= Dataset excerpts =
▬▬▬▬▬▬
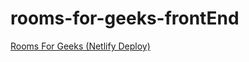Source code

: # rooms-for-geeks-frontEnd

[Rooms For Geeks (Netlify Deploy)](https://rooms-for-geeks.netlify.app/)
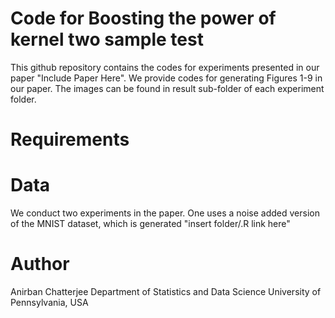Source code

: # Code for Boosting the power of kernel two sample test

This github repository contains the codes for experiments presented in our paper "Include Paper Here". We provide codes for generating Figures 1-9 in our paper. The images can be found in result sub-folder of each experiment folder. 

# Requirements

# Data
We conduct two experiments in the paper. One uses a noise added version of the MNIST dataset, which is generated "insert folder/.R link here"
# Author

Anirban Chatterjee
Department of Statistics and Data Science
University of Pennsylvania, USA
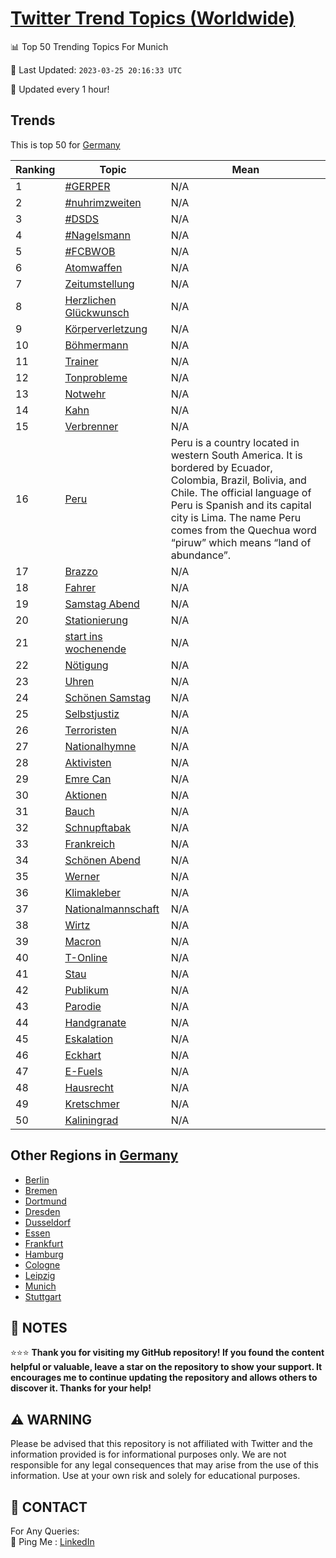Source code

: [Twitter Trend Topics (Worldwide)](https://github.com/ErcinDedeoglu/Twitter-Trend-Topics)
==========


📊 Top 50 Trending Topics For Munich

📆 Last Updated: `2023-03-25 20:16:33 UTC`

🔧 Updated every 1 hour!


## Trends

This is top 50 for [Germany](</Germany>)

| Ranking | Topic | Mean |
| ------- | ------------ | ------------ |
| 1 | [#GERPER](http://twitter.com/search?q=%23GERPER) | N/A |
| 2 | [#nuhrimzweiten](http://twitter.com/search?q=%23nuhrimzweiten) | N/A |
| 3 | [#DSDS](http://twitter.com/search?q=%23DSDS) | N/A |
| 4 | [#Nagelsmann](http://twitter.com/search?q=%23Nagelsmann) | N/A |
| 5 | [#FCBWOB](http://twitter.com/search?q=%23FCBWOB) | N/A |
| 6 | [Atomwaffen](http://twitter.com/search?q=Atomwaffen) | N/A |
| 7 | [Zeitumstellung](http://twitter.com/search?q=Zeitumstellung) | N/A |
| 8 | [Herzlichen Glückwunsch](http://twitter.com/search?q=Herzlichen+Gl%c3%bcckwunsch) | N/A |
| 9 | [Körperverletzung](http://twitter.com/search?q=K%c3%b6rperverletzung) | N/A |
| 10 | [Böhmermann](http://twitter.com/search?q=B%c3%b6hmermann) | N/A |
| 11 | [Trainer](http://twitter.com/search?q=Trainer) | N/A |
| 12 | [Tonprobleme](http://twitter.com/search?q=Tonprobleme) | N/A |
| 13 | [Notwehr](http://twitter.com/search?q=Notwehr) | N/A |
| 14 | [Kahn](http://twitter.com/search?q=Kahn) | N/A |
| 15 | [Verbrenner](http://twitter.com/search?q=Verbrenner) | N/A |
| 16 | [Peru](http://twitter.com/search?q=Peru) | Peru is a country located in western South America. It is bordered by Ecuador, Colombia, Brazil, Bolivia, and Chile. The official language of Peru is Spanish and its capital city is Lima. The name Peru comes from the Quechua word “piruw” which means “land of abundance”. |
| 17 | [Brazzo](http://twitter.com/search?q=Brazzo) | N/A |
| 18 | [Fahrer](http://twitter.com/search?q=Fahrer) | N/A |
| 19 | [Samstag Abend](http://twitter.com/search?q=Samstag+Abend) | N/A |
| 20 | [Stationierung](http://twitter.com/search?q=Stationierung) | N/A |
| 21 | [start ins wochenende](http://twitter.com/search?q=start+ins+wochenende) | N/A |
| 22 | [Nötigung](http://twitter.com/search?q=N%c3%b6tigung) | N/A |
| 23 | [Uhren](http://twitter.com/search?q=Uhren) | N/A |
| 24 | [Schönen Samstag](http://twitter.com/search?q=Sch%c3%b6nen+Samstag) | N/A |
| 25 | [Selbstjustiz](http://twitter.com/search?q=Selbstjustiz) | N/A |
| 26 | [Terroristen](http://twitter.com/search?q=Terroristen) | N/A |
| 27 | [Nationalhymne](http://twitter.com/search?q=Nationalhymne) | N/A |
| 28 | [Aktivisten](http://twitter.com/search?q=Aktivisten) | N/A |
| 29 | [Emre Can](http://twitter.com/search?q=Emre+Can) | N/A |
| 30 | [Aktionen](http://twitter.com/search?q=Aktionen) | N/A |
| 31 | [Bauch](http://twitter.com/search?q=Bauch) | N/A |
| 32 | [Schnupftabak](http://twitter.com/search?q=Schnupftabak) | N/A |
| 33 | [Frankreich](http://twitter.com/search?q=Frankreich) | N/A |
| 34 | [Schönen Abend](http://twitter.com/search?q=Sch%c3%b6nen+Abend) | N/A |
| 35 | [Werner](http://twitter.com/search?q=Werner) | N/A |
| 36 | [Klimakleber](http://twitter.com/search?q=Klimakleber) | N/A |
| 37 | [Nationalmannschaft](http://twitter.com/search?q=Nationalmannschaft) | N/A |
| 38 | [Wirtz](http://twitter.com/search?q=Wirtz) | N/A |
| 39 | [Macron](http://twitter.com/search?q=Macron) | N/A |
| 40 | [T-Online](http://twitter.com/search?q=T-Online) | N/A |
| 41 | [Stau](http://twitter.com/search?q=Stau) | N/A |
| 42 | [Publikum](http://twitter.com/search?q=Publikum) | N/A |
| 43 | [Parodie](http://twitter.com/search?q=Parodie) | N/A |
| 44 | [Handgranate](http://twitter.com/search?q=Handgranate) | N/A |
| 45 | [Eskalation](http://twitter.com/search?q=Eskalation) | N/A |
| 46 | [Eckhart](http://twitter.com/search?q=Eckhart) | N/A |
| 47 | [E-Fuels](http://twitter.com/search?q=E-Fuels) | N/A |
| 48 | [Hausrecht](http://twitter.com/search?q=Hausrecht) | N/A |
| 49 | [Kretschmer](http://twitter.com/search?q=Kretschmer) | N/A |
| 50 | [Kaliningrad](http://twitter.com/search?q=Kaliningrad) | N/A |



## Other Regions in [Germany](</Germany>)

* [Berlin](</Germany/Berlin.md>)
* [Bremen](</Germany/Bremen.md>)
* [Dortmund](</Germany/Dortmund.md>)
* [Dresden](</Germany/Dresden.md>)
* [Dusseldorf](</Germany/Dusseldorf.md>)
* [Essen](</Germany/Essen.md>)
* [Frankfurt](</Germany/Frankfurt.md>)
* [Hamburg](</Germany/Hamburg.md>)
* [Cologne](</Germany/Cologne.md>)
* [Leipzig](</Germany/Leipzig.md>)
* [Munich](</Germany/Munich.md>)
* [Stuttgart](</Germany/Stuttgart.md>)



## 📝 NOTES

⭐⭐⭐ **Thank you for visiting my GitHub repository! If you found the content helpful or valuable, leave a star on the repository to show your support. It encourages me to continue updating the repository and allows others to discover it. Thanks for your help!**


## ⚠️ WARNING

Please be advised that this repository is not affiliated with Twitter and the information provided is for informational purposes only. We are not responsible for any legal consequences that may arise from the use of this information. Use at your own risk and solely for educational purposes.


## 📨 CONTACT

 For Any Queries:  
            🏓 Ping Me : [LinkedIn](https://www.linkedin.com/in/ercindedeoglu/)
▬▬▬▬▬▬
= What the task requires =
An exact reprint of the records above is required, with all pictures left out.

= Written solution =
Source code

: # rooms-for-geeks-frontEnd

[Rooms For Geeks (Netlify Deploy)](https://rooms-for-geeks.netlify.app/)
Source code

: # Code for Boosting the power of kernel two sample test

This github repository contains the codes for experiments presented in our paper "Include Paper Here". We provide codes for generating Figures 1-9 in our paper. The images can be found in result sub-folder of each experiment folder. 

# Requirements

# Data
We conduct two experiments in the paper. One uses a noise added version of the MNIST dataset, which is generated "insert folder/.R link here"
# Author

Anirban Chatterjee
Department of Statistics and Data Science
University of Pennsylvania, USA
Source code

: [Twitter Trend Topics (Worldwide)](https://github.com/ErcinDedeoglu/Twitter-Trend-Topics)
==========


📊 Top 50 Trending Topics For Munich

📆 Last Updated: `2023-03-25 20:16:33 UTC`

🔧 Updated every 1 hour!


## Trends

This is top 50 for [Germany](</Germany>)

| Ranking | Topic | Mean |
| ------- | ------------ | ------------ |
| 1 | [#GERPER](http://twitter.com/search?q=%23GERPER) | N/A |
| 2 | [#nuhrimzweiten](http://twitter.com/search?q=%23nuhrimzweiten) | N/A |
| 3 | [#DSDS](http://twitter.com/search?q=%23DSDS) | N/A |
| 4 | [#Nagelsmann](http://twitter.com/search?q=%23Nagelsmann) | N/A |
| 5 | [#FCBWOB](http://twitter.com/search?q=%23FCBWOB) | N/A |
| 6 | [Atomwaffen](http://twitter.com/search?q=Atomwaffen) | N/A |
| 7 | [Zeitumstellung](http://twitter.com/search?q=Zeitumstellung) | N/A |
| 8 | [Herzlichen Glückwunsch](http://twitter.com/search?q=Herzlichen+Gl%c3%bcckwunsch) | N/A |
| 9 | [Körperverletzung](http://twitter.com/search?q=K%c3%b6rperverletzung) | N/A |
| 10 | [Böhmermann](http://twitter.com/search?q=B%c3%b6hmermann) | N/A |
| 11 | [Trainer](http://twitter.com/search?q=Trainer) | N/A |
| 12 | [Tonprobleme](http://twitter.com/search?q=Tonprobleme) | N/A |
| 13 | [Notwehr](http://twitter.com/search?q=Notwehr) | N/A |
| 14 | [Kahn](http://twitter.com/search?q=Kahn) | N/A |
| 15 | [Verbrenner](http://twitter.com/search?q=Verbrenner) | N/A |
| 16 | [Peru](http://twitter.com/search?q=Peru) | Peru is a country located in western South America. It is bordered by Ecuador, Colombia, Brazil, Bolivia, and Chile. The official language of Peru is Spanish and its capital city is Lima. The name Peru comes from the Quechua word “piruw” which means “land of abundance”. |
| 17 | [Brazzo](http://twitter.com/search?q=Brazzo) | N/A |
| 18 | [Fahrer](http://twitter.com/search?q=Fahrer) | N/A |
| 19 | [Samstag Abend](http://twitter.com/search?q=Samstag+Abend) | N/A |
| 20 | [Stationierung](http://twitter.com/search?q=Stationierung) | N/A |
| 21 | [start ins wochenende](http://twitter.com/search?q=start+ins+wochenende) | N/A |
| 22 | [Nötigung](http://twitter.com/search?q=N%c3%b6tigung) | N/A |
| 23 | [Uhren](http://twitter.com/search?q=Uhren) | N/A |
| 24 | [Schönen Samstag](http://twitter.com/search?q=Sch%c3%b6nen+Samstag) | N/A |
| 25 | [Selbstjustiz](http://twitter.com/search?q=Selbstjustiz) | N/A |
| 26 | [Terroristen](http://twitter.com/search?q=Terroristen) | N/A |
| 27 | [Nationalhymne](http://twitter.com/search?q=Nationalhymne) | N/A |
| 28 | [Aktivisten](http://twitter.com/search?q=Aktivisten) | N/A |
| 29 | [Emre Can](http://twitter.com/search?q=Emre+Can) | N/A |
| 30 | [Aktionen](http://twitter.com/search?q=Aktionen) | N/A |
| 31 | [Bauch](http://twitter.com/search?q=Bauch) | N/A |
| 32 | [Schnupftabak](http://twitter.com/search?q=Schnupftabak) | N/A |
| 33 | [Frankreich](http://twitter.com/search?q=Frankreich) | N/A |
| 34 | [Schönen Abend](http://twitter.com/search?q=Sch%c3%b6nen+Abend) | N/A |
| 35 | [Werner](http://twitter.com/search?q=Werner) | N/A |
| 36 | [Klimakleber](http://twitter.com/search?q=Klimakleber) | N/A |
| 37 | [Nationalmannschaft](http://twitter.com/search?q=Nationalmannschaft) | N/A |
| 38 | [Wirtz](http://twitter.com/search?q=Wirtz) | N/A |
| 39 | [Macron](http://twitter.com/search?q=Macron) | N/A |
| 40 | [T-Online](http://twitter.com/search?q=T-Online) | N/A |
| 41 | [Stau](http://twitter.com/search?q=Stau) | N/A |
| 42 | [Publikum](http://twitter.com/search?q=Publikum) | N/A |
| 43 | [Parodie](http://twitter.com/search?q=Parodie) | N/A |
| 44 | [Handgranate](http://twitter.com/search?q=Handgranate) | N/A |
| 45 | [Eskalation](http://twitter.com/search?q=Eskalation) | N/A |
| 46 | [Eckhart](http://twitter.com/search?q=Eckhart) | N/A |
| 47 | [E-Fuels](http://twitter.com/search?q=E-Fuels) | N/A |
| 48 | [Hausrecht](http://twitter.com/search?q=Hausrecht) | N/A |
| 49 | [Kretschmer](http://twitter.com/search?q=Kretschmer) | N/A |
| 50 | [Kaliningrad](http://twitter.com/search?q=Kaliningrad) | N/A |



## Other Regions in [Germany](</Germany>)

* [Berlin](</Germany/Berlin.md>)
* [Bremen](</Germany/Bremen.md>)
* [Dortmund](</Germany/Dortmund.md>)
* [Dresden](</Germany/Dresden.md>)
* [Dusseldorf](</Germany/Dusseldorf.md>)
* [Essen](</Germany/Essen.md>)
* [Frankfurt](</Germany/Frankfurt.md>)
* [Hamburg](</Germany/Hamburg.md>)
* [Cologne](</Germany/Cologne.md>)
* [Leipzig](</Germany/Leipzig.md>)
* [Munich](</Germany/Munich.md>)
* [Stuttgart](</Germany/Stuttgart.md>)



## 📝 NOTES

⭐⭐⭐ **Thank you for visiting my GitHub repository! If you found the content helpful or valuable, leave a star on the repository to show your support. It encourages me to continue updating the repository and allows others to discover it. Thanks for your help!**


## ⚠️ WARNING

Please be advised that this repository is not affiliated with Twitter and the information provided is for informational purposes only. We are not responsible for any legal consequences that may arise from the use of this information. Use at your own risk and solely for educational purposes.


## 📨 CONTACT

 For Any Queries:  
            🏓 Ping Me : [LinkedIn](https://www.linkedin.com/in/ercindedeoglu/)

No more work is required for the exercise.